Bosses at the UK’s biggest listed companies saw their average pay soar to £3.41million last year, according to figures. 

The median pay package for FTSE 100 chief executives was up by 39 per cent from £2.46million the year before, data compiled by the High Pay Centre and the TUC showed. 

It comes days after separate figures showed that, after accounting for inflation, UK workers’ average pay fell by 4.1 per cent in the second quarter – the biggest fall in records dating back two decades. 

Soaring: The median pay package for FTSE 100 chief executives was up by 39 per cent

Soaring: The median pay package for FTSE 100 chief executives was up by 39 per cent

The squeeze looks likely to worsen with inflation now in double figures and the new energy price cap, to be announced this week, expected to push typical annual bills past £3,500 from October. 

The figures showed average FTSE 100 bosses’ pay was 109 times that of the average UK worker. Luke Hildyard, director of the High Pay Centre, said: ‘Very high executive pay is a big part of the cost of living problem. If large employers are paying millions more to already very wealthy executives, that makes it harder to fund pay increases for low and middle-income workers.’ 

Top of the list was Sebastien de Montessus, the French chief executive of gold miner Endeavour, with a £16.85million pay package. 

Sir Pascal Soriot – head of AstraZeneca – earned £13.86million, while another drugs firm boss, GlaxoSmithKline’s Dame Emma Walmsley, was paid £8.2million. 

The bosses of Lloyds Banking Group and gambling giant Flutter – owner of brands including Paddy Power and Betfair – were also in the top ten. 

The sharp increase in average FTSE 100 pay appears to be partly explained by being compared with a period the year before when many chief executives gave up annual bonuses amid the pandemic.
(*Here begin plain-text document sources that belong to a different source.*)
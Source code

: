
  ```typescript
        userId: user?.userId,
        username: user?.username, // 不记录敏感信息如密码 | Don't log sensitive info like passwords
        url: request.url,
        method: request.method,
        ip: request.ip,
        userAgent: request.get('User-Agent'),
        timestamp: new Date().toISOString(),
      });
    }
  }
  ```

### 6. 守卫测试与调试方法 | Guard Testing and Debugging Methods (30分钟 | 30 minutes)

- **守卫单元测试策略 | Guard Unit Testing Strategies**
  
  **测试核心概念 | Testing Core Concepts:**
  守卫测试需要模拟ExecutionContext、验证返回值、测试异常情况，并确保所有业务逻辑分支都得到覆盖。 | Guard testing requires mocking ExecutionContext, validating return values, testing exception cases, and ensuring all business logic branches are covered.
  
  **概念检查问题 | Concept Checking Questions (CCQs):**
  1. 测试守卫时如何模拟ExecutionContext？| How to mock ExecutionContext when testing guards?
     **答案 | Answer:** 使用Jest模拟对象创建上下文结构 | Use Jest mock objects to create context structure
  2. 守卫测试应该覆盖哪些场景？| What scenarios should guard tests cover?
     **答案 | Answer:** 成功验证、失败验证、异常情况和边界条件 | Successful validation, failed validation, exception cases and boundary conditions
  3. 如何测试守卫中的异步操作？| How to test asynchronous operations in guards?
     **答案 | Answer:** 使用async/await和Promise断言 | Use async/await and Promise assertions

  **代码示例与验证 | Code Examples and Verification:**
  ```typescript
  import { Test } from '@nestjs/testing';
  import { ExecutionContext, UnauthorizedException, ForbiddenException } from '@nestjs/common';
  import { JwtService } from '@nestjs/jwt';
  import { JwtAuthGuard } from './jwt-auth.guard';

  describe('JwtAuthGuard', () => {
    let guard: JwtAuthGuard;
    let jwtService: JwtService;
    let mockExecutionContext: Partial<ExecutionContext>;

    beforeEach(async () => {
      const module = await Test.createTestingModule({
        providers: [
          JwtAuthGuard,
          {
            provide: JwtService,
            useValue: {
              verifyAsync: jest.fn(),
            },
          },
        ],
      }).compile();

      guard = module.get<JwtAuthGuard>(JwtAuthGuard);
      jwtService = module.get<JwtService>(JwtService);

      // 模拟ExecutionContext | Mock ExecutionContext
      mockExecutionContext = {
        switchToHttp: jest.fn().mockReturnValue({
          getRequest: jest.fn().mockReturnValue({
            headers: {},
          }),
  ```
But the average pay figure was still 5 per cent higher than the £3.25million recorded in 2019. 

The report called for reforms including requirements for companies to include a minimum of two elected worker representations on the remuneration committees that set pay. 

TUC general secretary Frances O’Grady said: ‘These unbalanced pay policies have seen the gap widen between workers and bosses this year, adding to the cost of living crisis.’ 

But Len Shackleton, of the Institute of Economic Affairs thinktank, said that FTSE 100-listed firms were not generally British companies ‘which the government and pressure groups can boss around in response to the latest political whim’. 

The list excludes bosses of privately owned firms such as Bet 365, whose chief executive Denise Coates took home nearly £300million in the year to March 2021.